[Task brief]: Filter this data down to the lines that hold "node", and copy them.

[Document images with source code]
--- START ---
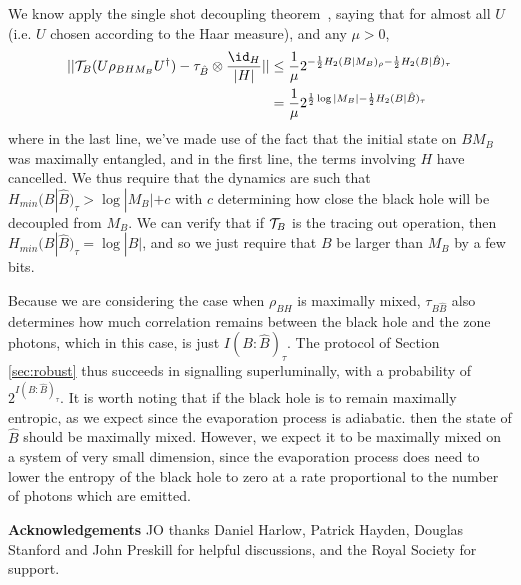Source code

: \documentclass[12pt,a4paper]{article}
\begin{document}
We know apply the single shot decoupling theorem~\cite{dupuis2010one}, saying that for almost all $U$ (i.e. $U$ chosen according to the Haar measure), and any $\mu>0$,
\begin{align}
||{\cal T}_B(U\rho_{BHM_B}U^\dagger)-\tau_{{\hat B}}\otimes\frac{\id_H}{|H|}||
&\leq
\frac{1}{\mu} 2^{
-\frac{1}{2}H_2(B|M_B)_\rho-\frac{1}{2}H_{2}(B|{\hat B})_\tau
}\\
&=
\frac{1}{\mu} 2^{\frac{1}{2}\log|M_B|
- \frac{1}{2}H_{2}(B|{\hat B})_\tau
}
\end{align}
where in the last line, we've made use of the fact that the initial state on $BM_B$ was maximally entangled, and in the first line, the terms involving $H$ have cancelled.
We thus require that the dynamics are such that $H_{min}(B|{\hat B})_\tau>\log|M_B|+c$ with $c$ determining how close the black hole will be decoupled from $M_B$.
We can verify that if  ${\cal T}_B$ is the tracing out operation, then $H_{min}(B|{\hat B})_\tau=\log|B|$, and so we just require that $B$ be larger than $M_B$ by a few bits.

 Because we are considering the case when $\rho_{BH}$ is maximally mixed, $\tau_{B{\hat B}}$ also determines how much correlation remains between the black hole and the zone photons, which in this case, is just $I(B:{\hat B})_\tau$. The protocol
 of Section \ref{sec:robust} thus succeeds in signalling superluminally, with a probability of $2^{I(B:{\hat B})_\tau}$. It is worth noting that if the black hole is to remain
 maximally entropic, as we expect since the evaporation process is adiabatic. then the state of $\hat B$ should be maximally mixed.  However, we expect it to be maximally
 mixed on a system of very small dimension, since the evaporation process does need to lower the entropy of the black hole to zero at a rate proportional to the number of photons
 which are emitted.



\setcounter{secnumdepth}{3} 
{\bf Acknowledgements} 
JO thanks Daniel Harlow, Patrick Hayden, Douglas Stanford and John Preskill for helpful discussions, and the Royal Society for support.

%

\end{document}
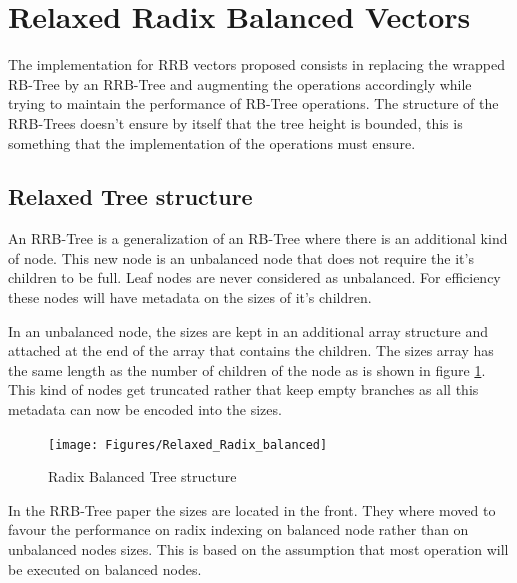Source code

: \clearpage
\section{Relaxed Radix Balanced Vectors}

The implementation for RRB vectors proposed consists in replacing the wrapped RB-Tree by an RRB-Tree and augmenting the operations accordingly while trying to maintain the performance of RB-Tree operations. The structure of the RRB-Trees doesn't ensure by itself that the tree height is bounded, this is something that the implementation of the operations must ensure. 


\subsection{Relaxed Tree structure}
An RRB-Tree is a generalization of an RB-Tree where there is an additional kind of node. This new node is an unbalanced node that does not require the it's children to be full. Leaf nodes are never considered as unbalanced. For efficiency these nodes will have metadata on the sizes of it's children. 

In an unbalanced node, the sizes are kept in an additional array structure and attached at the end of the array that contains the children. The sizes array has the same length as the number of children of the node as is shown in figure \ref{Relaxed_Radix_balanced}. This kind of nodes get truncated rather that keep empty branches as all this metadata can now be encoded into the sizes.

\begin{figure}[h!]
  \centering
  \texttt{[image: Figures/Relaxed\_Radix\_balanced]}
  \caption{Radix Balanced Tree structure}
  \label{Relaxed_Radix_balanced}
\end{figure}

In the RRB-Tree paper \cite{RRBTrees} the sizes are located in the front. They where moved to favour the performance on radix indexing on balanced node rather than on unbalanced nodes sizes. This is based on the assumption that most operation will be executed on balanced nodes.

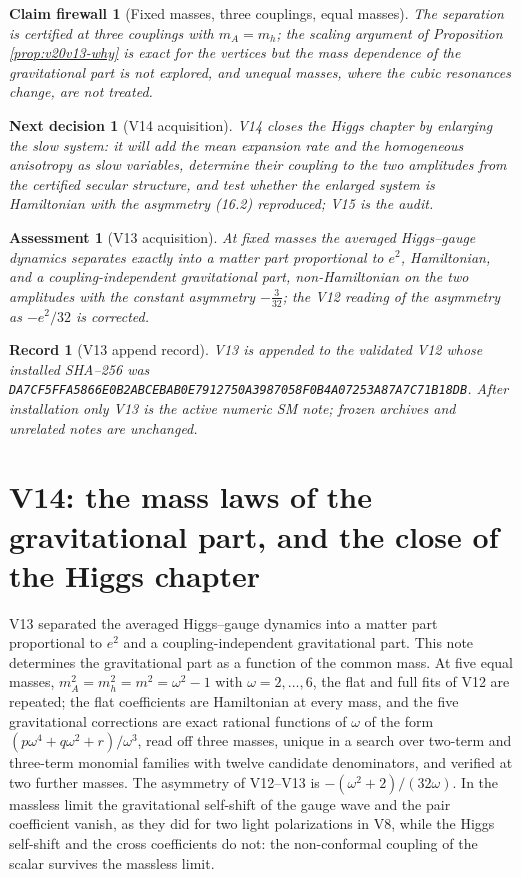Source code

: \documentclass[11pt]{article}
\newtheorem{firewall}[theorem]{Claim firewall}
\newtheorem{decision}[theorem]{Next decision}
\newtheorem{assessment}[theorem]{Assessment}
\newtheorem{record}[theorem]{Record}
\theoremstyle{remark}
\begin{document}
\begin{firewall}[Fixed masses, three couplings, equal masses]
\label{fire:v20v13}
The separation is certified at three couplings with \(m_A=m_h\); the
scaling argument of Proposition \ref{prop:v20v13-why} is exact for the
vertices but the mass dependence of the gravitational part is not
explored, and unequal masses, where the cubic resonances change, are
not treated.
\end{firewall}

\begin{decision}[V14 acquisition]
\label{dec:v20v13-next}
V14 closes the Higgs chapter by enlarging the slow system: it will
add the mean expansion rate and the homogeneous anisotropy as slow
variables, determine their coupling to the two amplitudes from the
certified secular structure, and test whether the enlarged system is
Hamiltonian with the asymmetry (16.2) reproduced; V15 is the audit.
\end{decision}

\begin{assessment}[V13 acquisition]
\label{ass:v20v13}
At fixed masses the averaged Higgs--gauge dynamics separates exactly
into a matter part proportional to \(e^2\), Hamiltonian, and a
coupling-independent gravitational part, non-Hamiltonian on the two
amplitudes with the constant asymmetry \(-\tfrac3{32}\); the V12
reading of the asymmetry as \(-e^2/32\) is corrected.
\end{assessment}

\begin{record}[V13 append record]
\label{rec:v20v13}
V13 is appended to the validated V12 whose installed SHA--256 was
\texttt{DA7CF5FFA5866E0B2ABCEBAB0E7912750A3987058F0B4A07253A87A7C71B18DB}.
After installation only V13 is the active numeric SM note; frozen
archives and unrelated notes are unchanged.
\end{record}


\section{V14: the mass laws of the gravitational part, and the close of the Higgs chapter}
\label{sec:v20v14}

V13 separated the averaged Higgs--gauge dynamics into a matter part
proportional to \(e^2\) and a coupling-independent gravitational part.
This note determines the gravitational part as a function of the
common mass.  At five equal masses, \(m_A^2=m_h^2=m^2=\omega^2-1\) with
\(\omega=2,\dots,6\), the flat and full fits of V12 are repeated; the
flat coefficients are Hamiltonian at every mass, and the five
gravitational corrections are exact rational functions of \(\omega\)
of the form \((p\omega^4+q\omega^2+r)/\omega^3\), read off three masses,
unique in a search over two-term and three-term monomial families
with twelve candidate denominators, and verified at two further
masses.  The asymmetry of V12--V13 is
\(-(\omega^2+2)/(32\omega)\).  In the massless limit the gravitational
self-shift of the gauge wave and the pair coefficient vanish, as they
did for two light polarizations in V8, while the Higgs self-shift and
the cross coefficients do not: the non-conformal coupling of the
scalar survives the massless limit.
\end{document}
--- END ---
[Task output]:
An RRB-Tree is a generalization of an RB-Tree where there is an additional kind of node. This new node is an unbalanced node that does not require the it's children to be full. Leaf nodes are never considered as unbalanced. For efficiency these nodes will have metadata on the sizes of it's children. 
In an unbalanced node, the sizes are kept in an additional array structure and attached at the end of the array that contains the children. The sizes array has the same length as the number of children of the node as is shown in figure \ref{Relaxed_Radix_balanced}. This kind of nodes get truncated rather that keep empty branches as all this metadata can now be encoded into the sizes.
In the RRB-Tree paper \cite{RRBTrees} the sizes are located in the front. They where moved to favour the performance on radix indexing on balanced node rather than on unbalanced nodes sizes. This is based on the assumption that most operation will be executed on balanced nodes.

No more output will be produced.